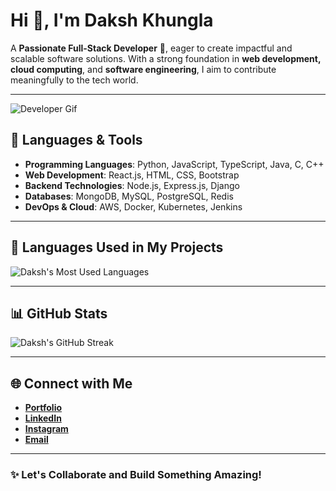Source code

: # Hi 👋, I'm Daksh Khungla  

A **Passionate Full-Stack Developer** 🚀, eager to create impactful and scalable software solutions. With a strong foundation in **web development, cloud computing**, and **software engineering**, I aim to contribute meaningfully to the tech world.

---

![Developer Gif](https://media.giphy.com/media/qgQUggAC3Pfv687qPC/giphy.gif)

## 🚀 Languages & Tools  

- **Programming Languages**: Python, JavaScript, TypeScript, Java, C, C++  
- **Web Development**: React.js, HTML, CSS, Bootstrap  
- **Backend Technologies**: Node.js, Express.js, Django  
- **Databases**: MongoDB, MySQL, PostgreSQL, Redis  
- **DevOps & Cloud**: AWS, Docker, Kubernetes, Jenkins  

---

## 🎯 Languages Used in My Projects  

![Daksh's Most Used Languages](https://github-readme-stats.vercel.app/api/top-langs/?username=dakshkhungla&layout=compact&theme=default&hide_border=false)  



---

## 📊 GitHub Stats  

![Daksh's GitHub Streak](https://github-readme-streak-stats.herokuapp.com/?user=dakshkhungla&theme=default&hide_border=false)  

---

## 🌐 Connect with Me  

- [**Portfolio**](https://dakshkhungla.netlify.app/)  
- [**LinkedIn**](https://www.linkedin.com/in/dakshkhungla)  
- [**Instagram**](https://www.instagram.com/dakshkhungla/)
- [**Email**](mailto:dakshahir481@gmail.com)  


---

### ✨ Let's Collaborate and Build Something Amazing!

:: Exercise ::
Retype each record exactly as it stands, but do not include the pictures.

:: Written answer ::
Source code

: # Hi 👋, I'm Daksh Khungla  

A **Passionate Full-Stack Developer** 🚀, eager to create impactful and scalable software solutions. With a strong foundation in **web development, cloud computing**, and **software engineering**, I aim to contribute meaningfully to the tech world.

---

![Developer Gif](https://media.giphy.com/media/qgQUggAC3Pfv687qPC/giphy.gif)

## 🚀 Languages & Tools  

- **Programming Languages**: Python, JavaScript, TypeScript, Java, C, C++  
- **Web Development**: React.js, HTML, CSS, Bootstrap  
- **Backend Technologies**: Node.js, Express.js, Django  
- **Databases**: MongoDB, MySQL, PostgreSQL, Redis  
- **DevOps & Cloud**: AWS, Docker, Kubernetes, Jenkins  

---

## 🎯 Languages Used in My Projects  

![Daksh's Most Used Languages](https://github-readme-stats.vercel.app/api/top-langs/?username=dakshkhungla&layout=compact&theme=default&hide_border=false)  



---

## 📊 GitHub Stats  

![Daksh's GitHub Streak](https://github-readme-streak-stats.herokuapp.com/?user=dakshkhungla&theme=default&hide_border=false)  

---

## 🌐 Connect with Me  

- [**Portfolio**](https://dakshkhungla.netlify.app/)  
- [**LinkedIn**](https://www.linkedin.com/in/dakshkhungla)  
- [**Instagram**](https://www.instagram.com/dakshkhungla/)
- [**Email**](mailto:dakshahir481@gmail.com)  


---

### ✨ Let's Collaborate and Build Something Amazing!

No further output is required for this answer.